*** Opening Given information ***

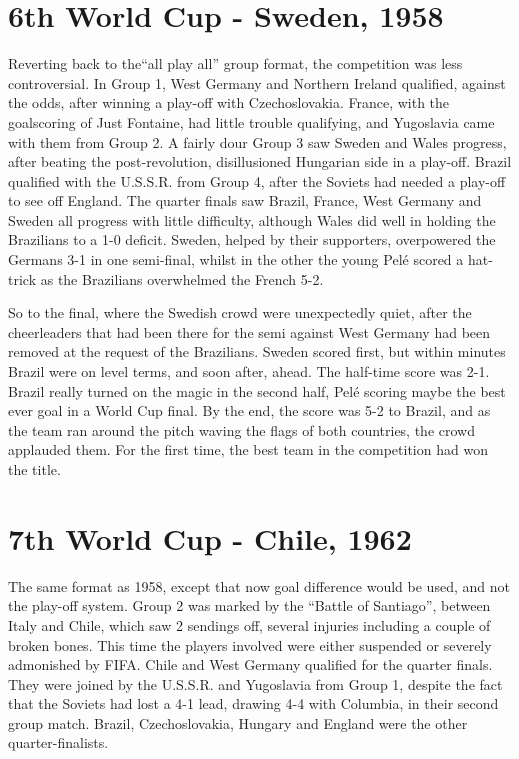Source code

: \section{6th World Cup - Sweden, 1958}
Reverting back to the``all play all'' group format, the competition was less 
controversial. In Group 1, West Germany and Northern Ireland qualified, against
the odds, after winning a play-off with Czechoslovakia. France, with the 
goalscoring of Just Fontaine, had little trouble qualifying, and Yugoslavia 
came with them from Group 2. A fairly dour Group 3 saw Sweden and Wales 
progress, after beating the post-revolution, disillusioned Hungarian side in a
play-off. Brazil qualified with the U.S.S.R. from Group 4, after the Soviets 
had needed a play-off to see off England. The quarter finals saw Brazil, 
France, West Germany and Sweden all progress with little difficulty, although 
Wales did well in holding the Brazilians to a 1-0 deficit. Sweden, helped by 
their supporters, overpowered the Germans 3-1 in one semi-final, whilst in the 
other the young Pel{\'e} scored a hat-trick as the Brazilians overwhelmed the 
French 5-2.

So to the final, where the Swedish crowd were unexpectedly quiet, after the 
cheerleaders that had been there for the semi against West Germany had been 
removed at the request of the Brazilians. Sweden scored first, but within 
minutes Brazil were on level terms, and soon after, ahead. The half-time score
was 2-1. Brazil really turned on the magic in the second half, Pel{\'e} scoring 
maybe the best ever goal in a World Cup final. By the end, the score was 5-2 to
Brazil, and as the team ran around the pitch waving the flags of both 
countries, the crowd applauded them. For the first time, the best team in the 
competition had won the title.
\section{7th World Cup - Chile, 1962}
The same format as 1958, except that now goal difference would be used, and not
the play-off system. Group 2 was marked by the ``Battle of Santiago'', between 
Italy and Chile, which saw 2 sendings off, several injuries including a couple
of broken bones. This time the players involved were either suspended or 
severely admonished by FIFA. Chile and West Germany qualified for the quarter 
finals. They were joined by the U.S.S.R. and Yugoslavia from Group 1, despite 
the fact that the Soviets had lost a 4-1 lead, drawing 4-4 with Columbia, in 
their second group match. Brazil, Czechoslovakia, Hungary and England were the 
other quarter-finalists.

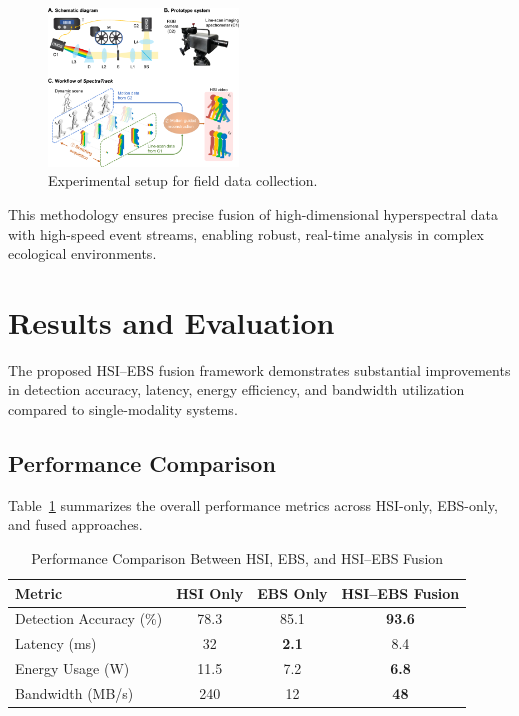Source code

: \documentclass[conference]{IEEEtran}
\begin{document}
\begin{figure}[H]
    \centering
    \includegraphics[width=0.45\textwidth]{dataCollect.png}
    \caption{Experimental setup for field data collection.}
    \label{fig:setup}
\end{figure}

This methodology ensures precise fusion of high-dimensional hyperspectral data with high-speed event streams, enabling robust, real-time analysis in complex ecological environments.


\section{Results and Evaluation}

The proposed HSI–EBS fusion framework demonstrates substantial improvements in detection accuracy, latency, energy efficiency, and bandwidth utilization compared to single-modality systems.

\subsection{Performance Comparison}

Table~\ref{tab:performance_comparison} summarizes the overall performance metrics across HSI-only, EBS-only, and fused approaches.

\begin{table}[H]
\centering
\caption{Performance Comparison Between HSI, EBS, and HSI–EBS Fusion}
\label{tab:performance_comparison}
\begin{tabular}{lccc}
\toprule
Metric & HSI Only & EBS Only & HSI–EBS Fusion \\
\midrule
Detection Accuracy (\%) & 78.3 & 85.1 & \textbf{93.6} \\
Latency (ms) & 32 & \textbf{2.1} & 8.4 \\
Energy Usage (W) & 11.5 & 7.2 & \textbf{6.8} \\
Bandwidth (MB/s) & 240 & 12 & \textbf{48} \\
\bottomrule
\end{tabular}
\end{table}
\end{document}
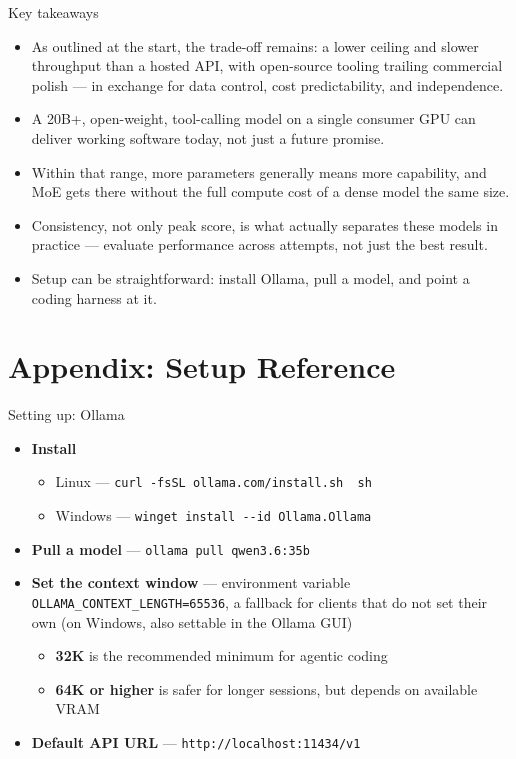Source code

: \documentclass[aspectratio=169,10pt]{beamer}
\begin{document}
\begin{frame}{Key takeaways}
  \begin{itemize}
    \item As outlined at the start, the trade-off remains: a lower ceiling
      and slower throughput than a hosted API, with open-source tooling
      trailing commercial polish --- in exchange for data control, cost
      predictability, and independence.
    \item A 20B+, open-weight, tool-calling model on a single consumer GPU
      can deliver working software today, not just a future promise.
    \item Within that range, more parameters generally means more
      capability, and MoE gets there without the full compute cost of a
      dense model the same size.
    \item Consistency, not only peak score, is what actually separates
      these models in practice --- evaluate performance across attempts,
      not just the best result.
    \item Setup can be straightforward: install Ollama, pull a model, and
      point a coding harness at it.
  \end{itemize}
\end{frame}

\appendix
\section{Appendix: Setup Reference}

\begin{frame}{Setting up: Ollama}
  \begin{itemize}
    \item \textbf{Install}
      \begin{itemize}
        \item Linux --- \texttt{curl -fsSL ollama.com/install.sh \textbar\ sh}
        \item Windows --- \texttt{winget install -{}-id Ollama.Ollama}
      \end{itemize}
    \item \textbf{Pull a model} --- \texttt{ollama pull qwen3.6:35b}
    \item \textbf{Set the context window} --- environment variable
      \texttt{OLLAMA\_CONTEXT\_LENGTH=65536}, a fallback for clients that do
      not set their own (on Windows, also settable in the Ollama GUI)
      \begin{itemize}
        \item \textbf{32K} is the recommended minimum for agentic coding
        \item \textbf{64K or higher} is safer for longer sessions, but
          depends on available VRAM
      \end{itemize}
    \item \textbf{Default API URL} --- \texttt{http://localhost:11434/v1}
  \end{itemize}
\end{frame}
\end{document}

*** Closing Given information ***

_Directions_
Check the listing above for lines containing the string "texttt", and copy each one.

_Answer box_
        \item Linux --- \texttt{curl -fsSL ollama.com/install.sh \textbar\ sh}
        \item Windows --- \texttt{winget install -{}-id Ollama.Ollama}
    \item \textbf{Pull a model} --- \texttt{ollama pull qwen3.6:35b}
      \texttt{OLLAMA\_CONTEXT\_LENGTH=65536}, a fallback for clients that do
    \item \textbf{Default API URL} --- \texttt{http://localhost:11434/v1}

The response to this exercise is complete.